– M. de Louvois ?
– Lui-même.
– Alors, vous avez bien une lettre d’introduction, quelque bout de papier avec sa signature.
– Une commission, n’est-ce pas ? fit Belle-Rose sans sourciller.
– Justement.
Belle-Rose venait de prendre son parti résolument ; tandis que M. Bergame parlait, la main du lieutenant s’était glissée sous sa casaque.
– Ma commission, reprit-il, la voilà.
Et il leva un pistolet à la hauteur du visage de M. Bergame.
– Si vous dites un mot, si vous faites le moindre geste, vous êtes mort, ajouta-t-il.
Mais M. Bergame n’avait garde de crier : glacé d’effroi, il tremblait dans son fauteuil.
– Bien ! fit Belle-Rose ; voilà que vous me comprenez. Je savais bien que nous finirions par nous entendre. Que vouliez-vous ? Cent mille livres ? les voilà. Que me faut-il ? des papiers ? je les prends ; nous sommes quittes.

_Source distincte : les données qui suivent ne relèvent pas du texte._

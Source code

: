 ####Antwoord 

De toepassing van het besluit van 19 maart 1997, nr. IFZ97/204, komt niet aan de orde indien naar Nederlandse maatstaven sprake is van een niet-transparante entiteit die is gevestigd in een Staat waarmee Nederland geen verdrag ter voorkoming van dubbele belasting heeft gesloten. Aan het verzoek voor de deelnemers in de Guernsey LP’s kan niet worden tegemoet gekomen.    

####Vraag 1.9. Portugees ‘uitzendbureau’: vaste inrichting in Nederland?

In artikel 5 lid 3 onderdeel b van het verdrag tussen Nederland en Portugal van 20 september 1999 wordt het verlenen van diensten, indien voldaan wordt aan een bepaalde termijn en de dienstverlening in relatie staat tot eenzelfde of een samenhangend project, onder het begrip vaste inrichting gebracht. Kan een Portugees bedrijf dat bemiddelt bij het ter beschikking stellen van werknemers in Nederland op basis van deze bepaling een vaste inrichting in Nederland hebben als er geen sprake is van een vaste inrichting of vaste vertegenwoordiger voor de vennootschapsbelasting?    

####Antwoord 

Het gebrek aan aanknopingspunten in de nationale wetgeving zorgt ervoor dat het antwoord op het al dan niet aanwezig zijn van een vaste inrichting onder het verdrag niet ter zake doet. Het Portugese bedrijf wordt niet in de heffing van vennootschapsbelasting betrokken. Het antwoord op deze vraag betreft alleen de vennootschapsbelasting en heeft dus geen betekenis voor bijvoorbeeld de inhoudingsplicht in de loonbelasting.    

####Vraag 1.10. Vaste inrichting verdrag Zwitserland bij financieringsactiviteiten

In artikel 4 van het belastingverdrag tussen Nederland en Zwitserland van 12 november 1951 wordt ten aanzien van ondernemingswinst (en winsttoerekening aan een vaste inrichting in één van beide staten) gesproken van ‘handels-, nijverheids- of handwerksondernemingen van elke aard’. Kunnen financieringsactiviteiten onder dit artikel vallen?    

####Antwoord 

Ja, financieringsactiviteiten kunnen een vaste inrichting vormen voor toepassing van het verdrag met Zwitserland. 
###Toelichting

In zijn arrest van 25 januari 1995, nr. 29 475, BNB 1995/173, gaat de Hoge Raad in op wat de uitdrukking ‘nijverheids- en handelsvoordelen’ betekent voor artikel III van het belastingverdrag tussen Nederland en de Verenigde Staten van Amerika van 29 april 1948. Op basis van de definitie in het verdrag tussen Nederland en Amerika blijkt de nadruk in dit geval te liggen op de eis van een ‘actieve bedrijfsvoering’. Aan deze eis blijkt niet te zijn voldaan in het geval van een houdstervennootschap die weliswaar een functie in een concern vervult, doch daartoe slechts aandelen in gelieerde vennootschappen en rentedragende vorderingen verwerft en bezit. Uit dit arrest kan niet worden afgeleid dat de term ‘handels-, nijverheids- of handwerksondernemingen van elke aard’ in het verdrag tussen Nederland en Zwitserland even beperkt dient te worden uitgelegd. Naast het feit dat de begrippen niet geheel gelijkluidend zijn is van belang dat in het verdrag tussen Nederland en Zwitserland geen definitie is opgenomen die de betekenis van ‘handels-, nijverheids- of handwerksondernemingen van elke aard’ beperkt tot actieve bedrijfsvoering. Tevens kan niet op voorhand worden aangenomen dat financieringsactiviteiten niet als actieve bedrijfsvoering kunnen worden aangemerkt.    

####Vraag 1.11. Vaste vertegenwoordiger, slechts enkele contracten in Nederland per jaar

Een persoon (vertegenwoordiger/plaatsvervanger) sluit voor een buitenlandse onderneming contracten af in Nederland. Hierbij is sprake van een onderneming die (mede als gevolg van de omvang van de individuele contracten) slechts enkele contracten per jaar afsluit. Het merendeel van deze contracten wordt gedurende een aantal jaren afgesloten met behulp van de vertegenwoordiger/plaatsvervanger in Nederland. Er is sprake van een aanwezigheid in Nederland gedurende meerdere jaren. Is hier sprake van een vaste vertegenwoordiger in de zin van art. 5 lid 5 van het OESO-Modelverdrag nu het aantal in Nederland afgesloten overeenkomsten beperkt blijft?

– Mais, monsieur, c’est un assassinat, murmura M. Bergame d’une voix étouffée par la peur.
– Ah ! monsieur, que vous voyez mal les choses ! C’est une restitution.
– Ah ! mon Dieu ! que va dire le ministre ? reprit tout bas M. Bergame, qui suivait avec terreur les mouvements de Belle-Rose.
– Eh ! mon cher monsieur, vous lui direz que vous avez terminé l’affaire avec un autre. Affaire de commerce, vraiment.
Tout en parlant, Belle-Rose avait fait sauter les serrures de l’armoire, et s’était emparé d’un paquet de papiers enfermé dans une cassette. Il y jeta un rapide coup d’œil : c’étaient des lettres jaunies par le temps et des listes chargées de noms, sur lesquelles on voyait la signature de M. de Bouteville et de M. de Condé.